A former cab driver came by in his mobility scooter. He evidently still had dining rights, as he was seated at the tables by the hut. Only cab drivers can sit there, I understood. Cab drivers also went inside the shelter, through the door which you see on the right of the hut, with a circular plate on it. The ex-Cab Driver told me he was a photographer now. “Street Photography”, he said. But he told me he was going to take up birdwatching. This was something it was convenient to do from a mobility scooter. He had no teeth, and it was hard to understand what he said. But nonetheless we enjoyed an extended conversation and listened to the birds we could hear in the park. He went off, waving from his vehicle, steering a confident route along the uneven pavement.

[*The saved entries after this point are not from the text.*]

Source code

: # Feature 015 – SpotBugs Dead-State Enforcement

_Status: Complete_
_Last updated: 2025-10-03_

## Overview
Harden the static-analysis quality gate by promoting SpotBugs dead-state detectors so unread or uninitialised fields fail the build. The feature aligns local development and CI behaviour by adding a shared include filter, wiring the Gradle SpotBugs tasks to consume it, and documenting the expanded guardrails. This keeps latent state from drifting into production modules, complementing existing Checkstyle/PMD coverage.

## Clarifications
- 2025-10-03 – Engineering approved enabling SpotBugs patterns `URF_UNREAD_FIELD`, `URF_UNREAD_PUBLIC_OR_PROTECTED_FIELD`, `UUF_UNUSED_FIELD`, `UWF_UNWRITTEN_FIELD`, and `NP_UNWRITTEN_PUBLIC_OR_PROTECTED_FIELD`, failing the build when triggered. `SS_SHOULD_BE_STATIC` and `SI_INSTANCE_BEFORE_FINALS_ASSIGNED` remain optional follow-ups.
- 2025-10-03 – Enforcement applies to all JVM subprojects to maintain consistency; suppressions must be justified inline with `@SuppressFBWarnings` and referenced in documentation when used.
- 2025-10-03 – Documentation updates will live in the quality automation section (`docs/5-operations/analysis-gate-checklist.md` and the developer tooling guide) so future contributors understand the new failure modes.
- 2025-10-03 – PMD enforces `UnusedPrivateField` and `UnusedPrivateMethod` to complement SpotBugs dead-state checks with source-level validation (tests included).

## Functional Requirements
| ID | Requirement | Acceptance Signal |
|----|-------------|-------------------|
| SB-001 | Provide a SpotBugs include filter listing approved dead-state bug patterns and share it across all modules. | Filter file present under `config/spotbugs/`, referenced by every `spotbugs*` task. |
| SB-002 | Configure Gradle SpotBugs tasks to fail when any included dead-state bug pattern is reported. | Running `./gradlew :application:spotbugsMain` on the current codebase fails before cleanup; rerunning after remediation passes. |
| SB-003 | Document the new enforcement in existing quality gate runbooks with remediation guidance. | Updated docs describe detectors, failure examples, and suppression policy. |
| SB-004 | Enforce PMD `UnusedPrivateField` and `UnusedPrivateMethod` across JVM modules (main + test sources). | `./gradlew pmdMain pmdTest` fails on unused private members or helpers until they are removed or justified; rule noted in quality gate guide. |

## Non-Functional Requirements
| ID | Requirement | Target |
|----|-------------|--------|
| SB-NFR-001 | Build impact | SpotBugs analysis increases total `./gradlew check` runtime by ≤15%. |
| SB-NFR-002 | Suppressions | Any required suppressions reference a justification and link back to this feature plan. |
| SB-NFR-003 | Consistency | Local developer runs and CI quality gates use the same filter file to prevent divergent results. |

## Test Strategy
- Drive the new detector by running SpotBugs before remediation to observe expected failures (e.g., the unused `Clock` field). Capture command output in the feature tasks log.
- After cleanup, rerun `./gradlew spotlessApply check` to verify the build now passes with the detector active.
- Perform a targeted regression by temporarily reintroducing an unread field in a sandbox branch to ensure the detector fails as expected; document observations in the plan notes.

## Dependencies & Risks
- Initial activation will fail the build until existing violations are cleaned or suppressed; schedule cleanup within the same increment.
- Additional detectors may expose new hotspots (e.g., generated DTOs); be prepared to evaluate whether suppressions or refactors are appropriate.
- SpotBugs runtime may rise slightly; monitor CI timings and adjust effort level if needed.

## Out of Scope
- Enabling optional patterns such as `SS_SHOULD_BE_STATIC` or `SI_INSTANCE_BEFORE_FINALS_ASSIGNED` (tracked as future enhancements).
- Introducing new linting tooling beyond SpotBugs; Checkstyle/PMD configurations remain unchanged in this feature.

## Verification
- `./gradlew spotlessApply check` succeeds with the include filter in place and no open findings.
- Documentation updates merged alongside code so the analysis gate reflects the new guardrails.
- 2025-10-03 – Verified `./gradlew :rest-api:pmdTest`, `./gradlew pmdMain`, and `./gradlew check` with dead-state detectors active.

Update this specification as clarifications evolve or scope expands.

This shelter is called “the Chapel” because it is right next to St John’s Wood Chapel Gardens.

It started to rain and I stopped sketching. I bought a bacon sandwich from the woman in the shelter and went to eat it in the garden.

The gardens are the Chapel graveyard. The watercolour artist John Sell Cotman is buried there. I have seen a large exhibition of his work at the British Museum.

Back at my desk, trying to channel my inner John Sell Cotman, I struggled to match the green colour of the shelter. It is called “Dulux Buckingham Paradise Green I”. 1 It exists in the Dulux Trade Paint range2, but not as a watercolour.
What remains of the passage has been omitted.